Tidak lama setelah itu ali bin abi
thalib menghadapi pemberontakan thalhah, zubair, dan Aisyah. Alasan mereka
karena ali tidak mau menghukum para pembunuh ustman, ali sebenarnya ingin
menghindari peperangan. Dia mengirim surat kepada thalhah dan zubair agar
keduanya mau berunding untuk menyelesaikan perkara secara damai. Namun, ajakan
tersebut akhirnya ditolak. Akhirnya pertempuran terjadi yang di kenal dengan
sebutan perang jamal. Ali berhasil membunuh zubair dan thalhah sedangkan
‘aisyah di tawan dan di kirim kembali ke madinah.
Bersamaan dengan itu,
kebijakan-kebijakan ali juga mengakibatkan timbulnya perlawanan dari gubernur
di Damaskus, muawwiyah. Ali bergerak dari kufah menuju Damaskus dengan sejumlah
tentara besar. Pasukannya bertemu dengan pasukan muawwiyah di Shiffin, terjadi
peperangan disini yang dikenal dengan nama, perang Shiffin. Perang ini di
akhiri dengan tahkim (Arbitrase) tapi tahkim ternyata tidak menyelesaikan
masalah, bahkan menyebabkan timbulnya golongan ketiga, al-Khawarij. Akibatnya
di ujung maa pemerintahan Ali umat islam terpecah menjadi 3 kekuatan politik,
yaitu muawwiyah, syiah, dan khawarij. Munculnya kelompok khawarij menyebabkan
tentara ali semakin lemah, sementara posisi muawwiyah semakin kuat. Pada
tanggal 20 ramdhan 40 H, ali terbunuh oleh anggota khawarij.

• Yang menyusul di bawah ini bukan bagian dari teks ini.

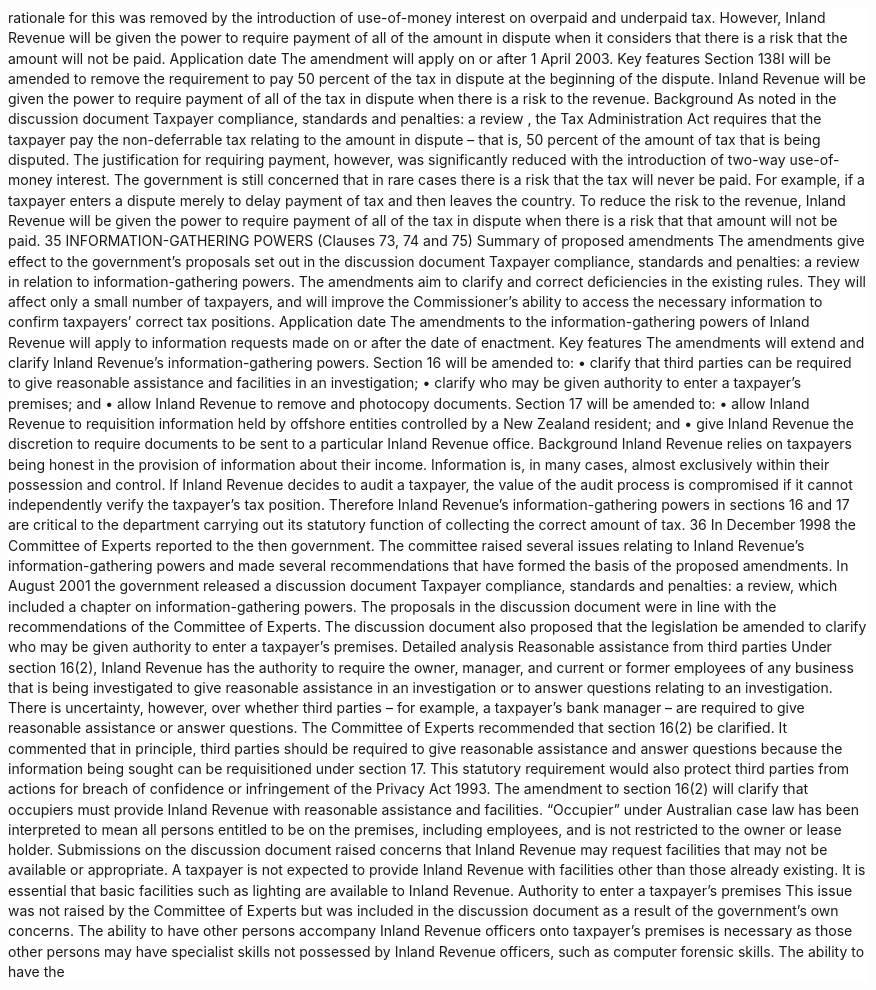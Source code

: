 rationale for this was removed by the introduction of use-of-money interest on overpaid and underpaid tax. However, Inland Revenue will be given the power to require payment of all of the amount in dispute when it considers that there is a risk that the amount will not be paid. Application date The amendment will apply on or after 1 April 2003. Key features Section 138I will be amended to remove the requirement to pay 50 percent of the tax in dispute at the beginning of the dispute. Inland Revenue will be given the power to require payment of all of the tax in dispute when there is a risk to the revenue. Background As noted in the discussion document Taxpayer compliance, standards and penalties: a review , the Tax Administration Act requires that the taxpayer pay the non-deferrable tax relating to the amount in dispute – that is, 50 percent of the amount of tax that is being disputed. The justification for requiring payment, however, was significantly reduced with the introduction of two-way use-of-money interest. The government is still concerned that in rare cases there is a risk that the tax will never be paid. For example, if a taxpayer enters a dispute merely to delay payment of tax and then leaves the country. To reduce the risk to the revenue, Inland Revenue will be given the power to require payment of all of the tax in dispute when there is a risk that that amount will not be paid. 35 INFORMATION-GATHERING POWERS (Clauses 73, 74 and 75) Summary of proposed amendments The amendments give effect to the government’s proposals set out in the discussion document Taxpayer compliance, standards and penalties: a review in relation to information-gathering powers. The amendments aim to clarify and correct deficiencies in the existing rules. They will affect only a small number of taxpayers, and will improve the Commissioner’s ability to access the necessary information to confirm taxpayers’ correct tax positions. Application date The amendments to the information-gathering powers of Inland Revenue will apply to information requests made on or after the date of enactment. Key features The amendments will extend and clarify Inland Revenue’s information-gathering powers. Section 16 will be amended to: • clarify that third parties can be required to give reasonable assistance and facilities in an investigation; • clarify who may be given authority to enter a taxpayer’s premises; and • allow Inland Revenue to remove and photocopy documents. Section 17 will be amended to: • allow Inland Revenue to requisition information held by offshore entities controlled by a New Zealand resident; and • give Inland Revenue the discretion to require documents to be sent to a particular Inland Revenue office. Background Inland Revenue relies on taxpayers being honest in the provision of information about their income. Information is, in many cases, almost exclusively within their possession and control. If Inland Revenue decides to audit a taxpayer, the value of the audit process is compromised if it cannot independently verify the taxpayer’s tax position. Therefore Inland Revenue’s information-gathering powers in sections 16 and 17 are critical to the department carrying out its statutory function of collecting the correct amount of tax. 36 In December 1998 the Committee of Experts reported to the then government. The committee raised several issues relating to Inland Revenue’s information-gathering powers and made several recommendations that have formed the basis of the proposed amendments. In August 2001 the government released a discussion document Taxpayer compliance, standards and penalties: a review, which included a chapter on information-gathering powers. The proposals in the discussion document were in line with the recommendations of the Committee of Experts. The discussion document also proposed that the legislation be amended to clarify who may be given authority to enter a taxpayer’s premises. Detailed analysis Reasonable assistance from third parties Under section 16(2), Inland Revenue has the authority to require the owner, manager, and current or former employees of any business that is being investigated to give reasonable assistance in an investigation or to answer questions relating to an investigation. There is uncertainty, however, over whether third parties – for example, a taxpayer’s bank manager – are required to give reasonable assistance or answer questions. The Committee of Experts recommended that section 16(2) be clarified. It commented that in principle, third parties should be required to give reasonable assistance and answer questions because the information being sought can be requisitioned under section 17. This statutory requirement would also protect third parties from actions for breach of confidence or infringement of the Privacy Act 1993. The amendment to section 16(2) will clarify that occupiers must provide Inland Revenue with reasonable assistance and facilities. “Occupier” under Australian case law has been interpreted to mean all persons entitled to be on the premises, including employees, and is not restricted to the owner or lease holder. Submissions on the discussion document raised concerns that Inland Revenue may request facilities that may not be available or appropriate. A taxpayer is not expected to provide Inland Revenue with facilities other than those already existing. It is essential that basic facilities such as lighting are available to Inland Revenue. Authority to enter a taxpayer’s premises This issue was not raised by the Committee of Experts but was included in the discussion document as a result of the government’s own concerns. The ability to have other persons accompany Inland Revenue officers onto taxpayer’s premises is necessary as those other persons may have specialist skills not possessed by Inland Revenue officers, such as computer forensic skills. The ability to have the
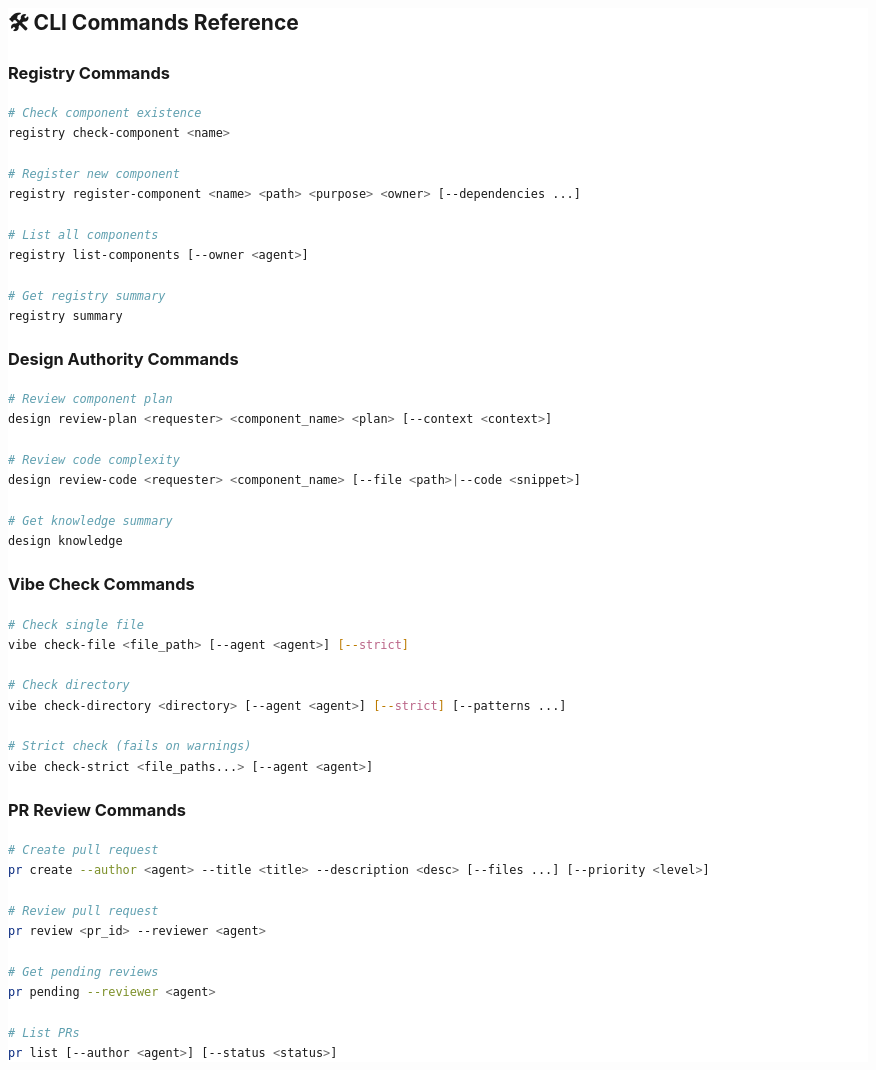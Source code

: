 ## 🛠️ CLI Commands Reference

### Registry Commands
```bash
# Check component existence
registry check-component <name>

# Register new component
registry register-component <name> <path> <purpose> <owner> [--dependencies ...]

# List all components
registry list-components [--owner <agent>]

# Get registry summary
registry summary
```

### Design Authority Commands
```bash
# Review component plan
design review-plan <requester> <component_name> <plan> [--context <context>]

# Review code complexity
design review-code <requester> <component_name> [--file <path>|--code <snippet>]

# Get knowledge summary
design knowledge
```

### Vibe Check Commands
```bash
# Check single file
vibe check-file <file_path> [--agent <agent>] [--strict]

# Check directory
vibe check-directory <directory> [--agent <agent>] [--strict] [--patterns ...]

# Strict check (fails on warnings)
vibe check-strict <file_paths...> [--agent <agent>]
```

### PR Review Commands
```bash
# Create pull request
pr create --author <agent> --title <title> --description <desc> [--files ...] [--priority <level>]

# Review pull request
pr review <pr_id> --reviewer <agent>

# Get pending reviews
pr pending --reviewer <agent>

# List PRs
pr list [--author <agent>] [--status <status>]
```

Kedudukan ali kemudian di jabat
oleh anaknya hasan selama beberapa bulan. Namun, karena hasan lemah sementara
muawwiyah semakin kuat, maka hasan membuat perjanjian damai. Perjanjian ini
membuat umat islam menjadi satu di bawah kepemimpinan Muawwiyah bin Abi Sufyan
dan dalam tahun tersebut di kenal sebagai tahun Jama’ah. Dengan demikian
berakhirlah apa yang disebut masa Khulafaur Rashidin
B. Metode
Sahabat dalam meriwayatkan Hadis
Setelah
nabi Muhammad SAW wafat (11 H = 632 M), kendali kepemimpinan umat islam berada
ditangan sahabat Nabi yang dikenal dengan sebutan al Khulafaur ar Rosyidun.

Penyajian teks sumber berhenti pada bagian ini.